Independent children grow into proud adults. And proud adults like to believe that they can take on the whole world. That they can appreciate help, but reject it. That they can be stressed out, but still get the job done. That they can love people, but keep them at arm’s length. They have a set of internal scripts memorized that repeat, “You’ve got this. You can do this. You don’t need help from anyone else.”
But those scripts are wrong. And some part of you, buried so far down inside of you that you refuse to ever give it a voice, knows that.
You just can’t.
It’s not within our human nature to be capable of tackling every problem, every situation, every dilemma we come across entirely on our own. It doesn’t matter how strong, smart, capable, confident or successful you are. We need each other. We were built to work together, to struggle together, to help each other move toward solutions and come out on the other side united.
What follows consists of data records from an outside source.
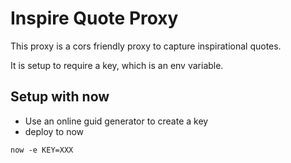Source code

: # Inspire Quote Proxy

This proxy is a cors friendly proxy to capture inspirational quotes.

It is setup to require a key, which is an env variable.

## Setup with now

* Use an online guid generator to create a key
* deploy to now

`now -e KEY=XXX`
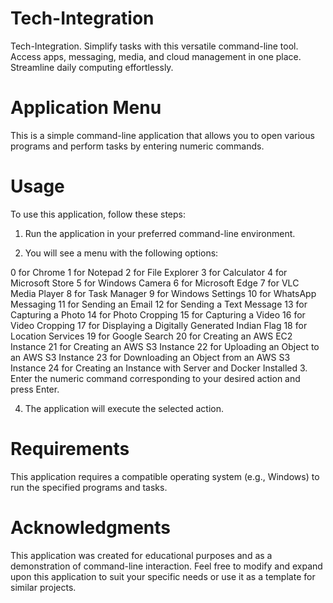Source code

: # Tech-Integration
Tech-Integration. Simplify tasks with this versatile command-line tool. Access apps, messaging, media, and cloud management in one place. Streamline daily computing effortlessly.
# Application Menu
This is a simple command-line application that allows you to open various programs and perform tasks by entering numeric commands.
# Usage
To use this application, follow these steps:

1. Run the application in your preferred command-line environment.

2. You will see a menu with the following options:

0 for Chrome
1 for Notepad
2 for File Explorer
3 for Calculator
4 for Microsoft Store
5 for Windows Camera
6 for Microsoft Edge
7 for VLC Media Player
8 for Task Manager
9 for Windows Settings
10 for WhatsApp Messaging
11 for Sending an Email
12 for Sending a Text Message
13 for Capturing a Photo
14 for Photo Cropping
15 for Capturing a Video
16 for Video Cropping
17 for Displaying a Digitally Generated Indian Flag
18 for Location Services
19 for Google Search
20 for Creating an AWS EC2 Instance
21 for Creating an AWS S3 Instance
22 for Uploading an Object to an AWS S3 Instance
23 for Downloading an Object from an AWS S3 Instance
24 for Creating an Instance with Server and Docker Installed
3. Enter the numeric command corresponding to your desired action and press Enter.

4. The application will execute the selected action.
# Requirements
This application requires a compatible operating system (e.g., Windows) to run the specified programs and tasks.
# Acknowledgments
This application was created for educational purposes and as a demonstration of command-line interaction.
Feel free to modify and expand upon this application to suit your specific needs or use it as a template for similar projects.
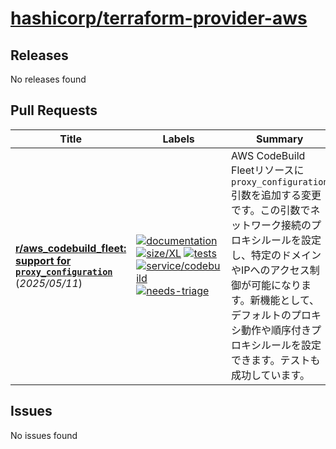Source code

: # [hashicorp/terraform-provider-aws](https://github.com/hashicorp/terraform-provider-aws)

## Releases

No releases found

## Pull Requests

| Title | Labels | Summary |
| --- | --- | --- |
| **[r/aws_codebuild_fleet: support for `proxy_configuration`](https://github.com/hashicorp/terraform-provider-aws/pull/42566)** (_2025/05/11_) | [![documentation](https://img.shields.io/badge/-documentation-f4ecff)](https://github.com/hashicorp/terraform-provider-aws/labels/documentation) [![size/XL](https://img.shields.io/badge/-size/XL-1492a4)](https://github.com/hashicorp/terraform-provider-aws/labels/size/XL) [![tests](https://img.shields.io/badge/-tests-60dea9)](https://github.com/hashicorp/terraform-provider-aws/labels/tests) [![service/codebuild](https://img.shields.io/badge/-service/codebuild-7b42bc)](https://github.com/hashicorp/terraform-provider-aws/labels/service/codebuild) [![needs-triage](https://img.shields.io/badge/-needs--triage-dc477d)](https://github.com/hashicorp/terraform-provider-aws/labels/needs-triage) | AWS CodeBuild Fleetリソースに`proxy_configuration`引数を追加する変更です。この引数でネットワーク接続のプロキシルールを設定し、特定のドメインやIPへのアクセス制御が可能になります。新機能として、デフォルトのプロキシ動作や順序付きプロキシルールを設定できます。テストも成功しています。 |

## Issues

No issues found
Individually, we can be strong. We can be successful. We can be mountains, who rise above a seemingly infinite number of challenges. But we cannot be our own communities. Our own friends. Our own parents or teachers or lovers. No matter what we would like to believe about our own strength and ability, our worlds are always going to be that much smaller without other people in them. Our lives are always going to be flatter, duller, sadder and lonelier without the differing perspectives and fascinating mindsets of other people.
There’s a sign that hangs on the wall of my gym that reads, “None of us are as strong as all of us.” And after years of walking past it, its message is finally starting to sink in. Yes, we can all be strong on our own. We can all be capable on our own. But we’re never going to be as strong as we are when we accept other people into our lives.
Because the greatest, strongest, most capable people don’t reject help when they know they need it. They don’t deny themselves human interaction on principle. They know their own weaknesses. Their own shortcomings. Their own needs.
And the older we get, the more we realize the help that we’ve accepted all along. The influence others have had in our lives, even during the times when we assumed we were ‘going it alone.’
We are never alone as we think we are.
And that’s a good thing.
Because together, we will always be more than the sum of our parts.
And the strongest people know exactly that.